Reba pups 11 days Ritz is in back | Flickr - Photo Sharing!

35 days old Ritz | Flickr - Photo Sharing!

Ritz 10 weeks | Flickr - Photo Sharing!

He has always hated pictures! | Flickr - Photo Sharing!


----------



## Lisa (Aug 3, 2011)

Thank you, everyone, for your kind comments and help with recognizing his color! I had not heard of the sable color before, so now, I'm very intrigued to see what color he will be! 

Apres - Ritz is beautiful, thank you for the photos! If Wallace is that beautiful, I'll be one happy owner (of course, I'll be happy no matter his color)


----------



## Rowan (May 27, 2011)

OMG, Sir Wallace is a sable! Can't wait to see him after his first groom. 

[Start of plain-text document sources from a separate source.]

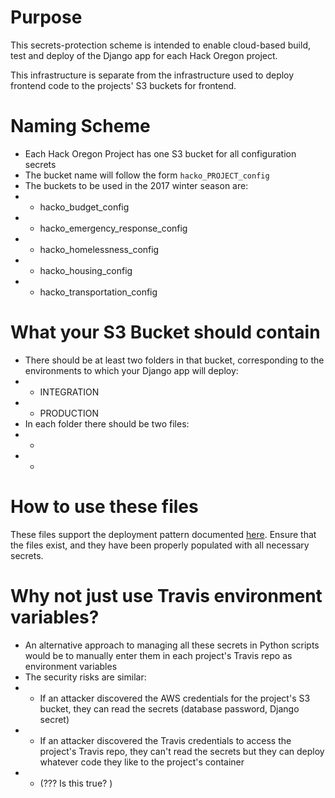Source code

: 
# Purpose
This secrets-protection scheme is intended to enable cloud-based build, test and deploy of the Django app for each Hack Oregon project.

This infrastructure is separate from the infrastructure used to deploy frontend code to the projects' S3 buckets for frontend.

# Naming Scheme
- Each Hack Oregon Project has one S3 bucket for all configuration secrets
- The bucket name will follow the form `hacko_PROJECT_config`
- The buckets to be used in the 2017 winter season are:
- - hacko_budget_config
- - hacko_emergency_response_config
- - hacko_homelessness_config
- - hacko_housing_config
- - hacko_transportation_config

# What your S3 Bucket should contain
- There should be at least two folders in that bucket, corresponding to the environments to which your Django app will deploy:
- - INTEGRATION
- - PRODUCTION
- In each folder there should be two files:
- - 
- - 

# How to use these files
These files support the deployment pattern documented [here]().  Ensure that the files exist, and they have been properly populated with all necessary secrets.

# Why not just use Travis environment variables?
- An alternative approach to managing all these secrets in Python scripts would be to manually enter them in each project's Travis repo as environment variables
- The security risks are similar:
- - If an attacker discovered the AWS credentials for the project's S3 bucket, they can read the secrets (database password, Django secret)
- - If an attacker discovered the Travis credentials to access the project's Travis repo, they can't read the secrets but they can deploy whatever code they like to the project's container
- - (??? Is this true? )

Pippin is also a sable (avi)! 

*Apres Agent*--I had no idea you also had a sable. 

Pippin as a pup

Pippin puppy shot by RowanGreene, on Flickr
Pippin now:

Pippin edited by RowanGreene, on Flickr


Pippin and his fave frisbee by RowanGreene, on Flickr


----------



## Countryboy (May 16, 2011)

Rowan said:


> Pippin edited by RowanGreene, on Flickr


I love this pic.  But u should have left in the demon eyes. Then! . . . it would be a classic!!


----------



## Rowan (May 27, 2011)

He is a little demon dog! LOL


----------



## Chagall's mom (Jan 9, 2010)

Rowan said:


> He is a little demon dog! LOL


Careful now, they say "it takes one to know one"!! He's an awfully cute "demon"!


----------



## Chagall's mom (Jan 9, 2010)

sgeorge said:


> Absolutely adorable!! And I _love _his name


_
Ditto!_ You took the words right outta my head!!


----------



## WestCoastSpoo (May 11, 2011)

What a little cutie! Definitely a sable from pics I've seen of that color (but I've never seen one in person). The cage looks so nice and comfy for those tiny pups and it's great they're in the house hearing all the "people noises" from a young age. That kind of socialization really goes a long way! I'm excited to see his color evolve as he grows!


----------



## sandooch (Jan 20, 2011)

Rowan said:


> Pippin now:
> 
> Pippin edited by RowanGreene, on Flickr


I love Pippin's coloring, and this is such a great picture with his ear hair in his mouth. It made me smile!


----------



## Lisa (Aug 3, 2011)

Rowan said:


> OMG, Sir Wallace is a sable! Can't wait to see him after his first groom.
> 
> Pippin is also a sable (avi)!
> 
> ...



Wow - Pippin is so cute! He has such a very beautiful color! 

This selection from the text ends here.